Saturday, June 26, 2010

The Mountain Straineth...

I don't have enough independent knowledge to evaluate Barry Ritholtz' harsh appraisal of the financial (non?)reform bill. But this morning's account in the New York Times does not raise any hopes.
[A]fter weeks of intense lobbying and months of debate, Congress in the end stopped short of prohibiting some of the practices that led to the crisis two years ago, betting instead that a newly empowered regulatory regime can rein in the big financial players without shackling the markets and drying up the flow of credit to businesses. ...

The financial industry won some important victories, even if they face significantly heightened regulation. They fought off some of the toughest restrictions on their ability to invest their own funds. Most significantly, they thwarted an attempt to make them give up their highly profitable derivatives trading desks. And big lobbying fights remain in the future, when regulators begin the nitty-gritty task of turning complex, sometimes vague laws into real-world rules for these businesses to follow.

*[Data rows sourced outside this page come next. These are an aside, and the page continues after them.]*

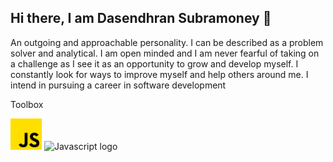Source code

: ## Hi there, I am Dasendhran Subramoney 👋

An outgoing and approachable personality. I can be described as a problem solver and analytical. I am open minded and I am never fearful of taking on a challenge as I see it as an opportunity to grow and develop myself. I constantly look for ways to improve myself and help others around me. I intend in pursuing a career in software development

Toolbox 

<img src="./Images-icons/js.png" alt="Javascript logo" width="50" height="50">
<img scr="icons/javascript/javascript-original.svg" alt="Javascript logo" width="50" height="50">

<!--
**dasisubramoney/dasisubramoney** is a ✨ _special_ ✨ repository because its `README.md` (this file) appears on your GitHub profile.

Here are some ideas to get you started:

- 🔭 I’m currently working on ...
- 🌱 I’m currently learning ...
- 👯 I’m looking to collaborate on ...
- 🤔 I’m looking for help with ...
- 💬 Ask me about ...
- 📫 How to reach me: ...
- 😄 Pronouns: ...
- ⚡ Fun fact: ...
-->
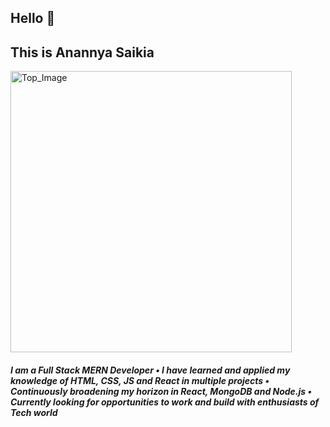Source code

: 

<!--
**anannyaSaikia/anannyaSaikia** is a ✨ _special_ ✨ repository because its `README.md` (this file) appears on your GitHub profile.

Here are some ideas to get you started:

- 🔭 I’m currently working on ...
- 🌱 I’m currently learning ...
- 👯 I’m looking to collaborate on ...
- 🤔 I’m looking for help with ...
- 💬 Ask me about ...
- 📫 How to reach me: ...
- 😄 Pronouns: ...
- ⚡ Fun fact: ...
-->
<div style="textAlign : center;">
    <h2>Hello 👋 </h2>
    <h2>This is Anannya Saikia</h2>
    <img class="top_image" 
        src="https://cdn.dribbble.com/users/4055494/screenshots/15215756/media/d2b66c4ca0192aa26d103448b3d1518b.gif"
        alt="Top_Image" width="450px">
    <h5>I am a Full Stack MERN Developer • I have learned and applied my knowledge of HTML, CSS, JS and React in
        multiple projects • Continuously broadening my horizon in React, MongoDB and Node.js • Currently looking for
        opportunities to work and build with enthusiasts of Tech world </h5>

</div>
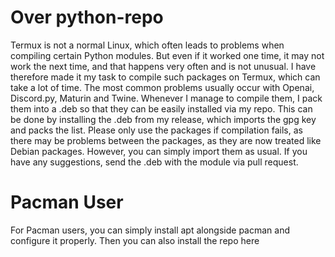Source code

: # Over python-repo

Termux is not a normal Linux, which often leads to problems when compiling certain Python modules. But even if it worked one time, it may not work the next time, and that happens very often and is not unusual. I have therefore made it my task to compile such packages on Termux, which can take a lot of time. The most common problems usually occur with Openai, Discord.py, Maturin and Twine. Whenever I manage to compile them, I pack them into a .deb so that they can be easily installed via my repo. This can be done by installing the .deb from my release, which imports the gpg key and packs the list. Please only use the packages if compilation fails, as there may be problems between the packages, as they are now treated like Debian packages. However, you can simply import them as usual. If you have any suggestions, send the .deb with the module via pull request.

# Pacman User

For Pacman users, you can simply install apt alongside pacman and configure it properly. Then you can also install the repo here
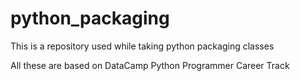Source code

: # python_packaging
This is a repository used while taking python packaging classes

All these are based on DataCamp Python Programmer Career Track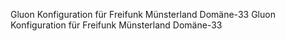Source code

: Gluon Konfiguration für Freifunk Münsterland Domäne-33
Gluon Konfiguration für Freifunk Münsterland Domäne-33
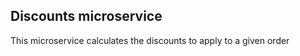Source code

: 

## Discounts microservice

This microservice calculates the discounts to apply to a given order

Industry analysts predicted that banks would most likely adapt easily to the new regulatory framework and thrive. As a result, bank stocks were mostly higher Friday, prompting some skeptics to question if the legislation, in fact, would be tough enough to rein in the industry and prevent future shocks to the economy as a result of bad gambling.
Link. I wonder if the authors realize how much damning-with-faint-praise they have set forth here.